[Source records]
* * * * * * *

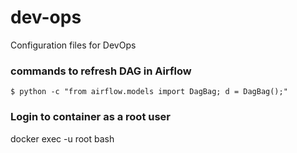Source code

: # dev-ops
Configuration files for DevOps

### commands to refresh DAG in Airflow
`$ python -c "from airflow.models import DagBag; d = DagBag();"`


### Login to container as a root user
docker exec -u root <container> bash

* * * * * * *

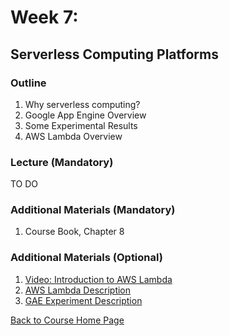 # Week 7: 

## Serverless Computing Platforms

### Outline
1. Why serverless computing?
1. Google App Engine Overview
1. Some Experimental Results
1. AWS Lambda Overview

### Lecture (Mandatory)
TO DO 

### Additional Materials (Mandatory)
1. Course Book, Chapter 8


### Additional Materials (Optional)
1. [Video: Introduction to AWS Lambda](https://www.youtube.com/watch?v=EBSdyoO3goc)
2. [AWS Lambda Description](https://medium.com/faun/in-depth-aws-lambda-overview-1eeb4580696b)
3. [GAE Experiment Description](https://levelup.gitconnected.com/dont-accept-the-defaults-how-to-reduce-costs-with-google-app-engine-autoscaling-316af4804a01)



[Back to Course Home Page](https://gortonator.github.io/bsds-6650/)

* * * * * * *

**Prompt**
Look above for the line with "Source code", then print it and each line after it down to and including the line with "docker exec -u root <container> bash". Leave out the pictures and keep the wording exact.

**Exercise solution**
Source code

: # dev-ops
Configuration files for DevOps

### commands to refresh DAG in Airflow
`$ python -c "from airflow.models import DagBag; d = DagBag();"`


### Login to container as a root user
docker exec -u root <container> bash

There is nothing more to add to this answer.